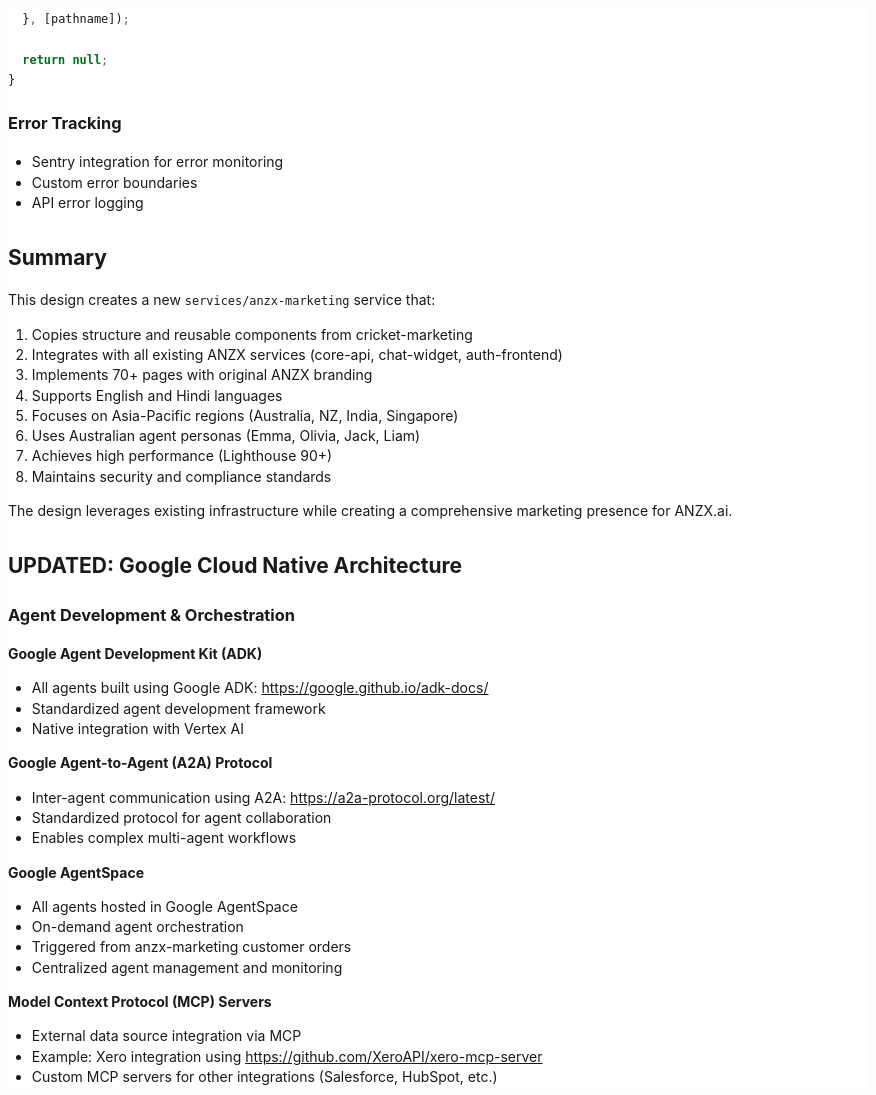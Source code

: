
 ```typescript
  }, [pathname]);
  
  return null;
}
```

### Error Tracking
- Sentry integration for error monitoring
- Custom error boundaries
- API error logging

## Summary

This design creates a new `services/anzx-marketing` service that:
1. Copies structure and reusable components from cricket-marketing
2. Integrates with all existing ANZX services (core-api, chat-widget, auth-frontend)
3. Implements 70+ pages with original ANZX branding
4. Supports English and Hindi languages
5. Focuses on Asia-Pacific regions (Australia, NZ, India, Singapore)
6. Uses Australian agent personas (Emma, Olivia, Jack, Liam)
7. Achieves high performance (Lighthouse 90+)
8. Maintains security and compliance standards

The design leverages existing infrastructure while creating a comprehensive marketing presence for ANZX.ai.


## UPDATED: Google Cloud Native Architecture

### Agent Development & Orchestration

**Google Agent Development Kit (ADK)**
- All agents built using Google ADK: https://google.github.io/adk-docs/
- Standardized agent development framework
- Native integration with Vertex AI

**Google Agent-to-Agent (A2A) Protocol**
- Inter-agent communication using A2A: https://a2a-protocol.org/latest/
- Standardized protocol for agent collaboration
- Enables complex multi-agent workflows

**Google AgentSpace**
- All agents hosted in Google AgentSpace
- On-demand agent orchestration
- Triggered from anzx-marketing customer orders
- Centralized agent management and monitoring

**Model Context Protocol (MCP) Servers**
- External data source integration via MCP
- Example: Xero integration using https://github.com/XeroAPI/xero-mcp-server
- Custom MCP servers for other integrations (Salesforce, HubSpot, etc.)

────────────────────

ACTION ITEM: What you return must be an exact retyping of the lines above starting at the line with "5. Focuses on" and ending at the line with "- Inter-agent communication", and nothing besides.

RESPONSE BOX:
5. Focuses on Asia-Pacific regions (Australia, NZ, India, Singapore)
6. Uses Australian agent personas (Emma, Olivia, Jack, Liam)
7. Achieves high performance (Lighthouse 90+)
8. Maintains security and compliance standards

The design leverages existing infrastructure while creating a comprehensive marketing presence for ANZX.ai.


## UPDATED: Google Cloud Native Architecture

### Agent Development & Orchestration

**Google Agent Development Kit (ADK)**
- All agents built using Google ADK: https://google.github.io/adk-docs/
- Standardized agent development framework
- Native integration with Vertex AI

**Google Agent-to-Agent (A2A) Protocol**
- Inter-agent communication using A2A: https://a2a-protocol.org/latest/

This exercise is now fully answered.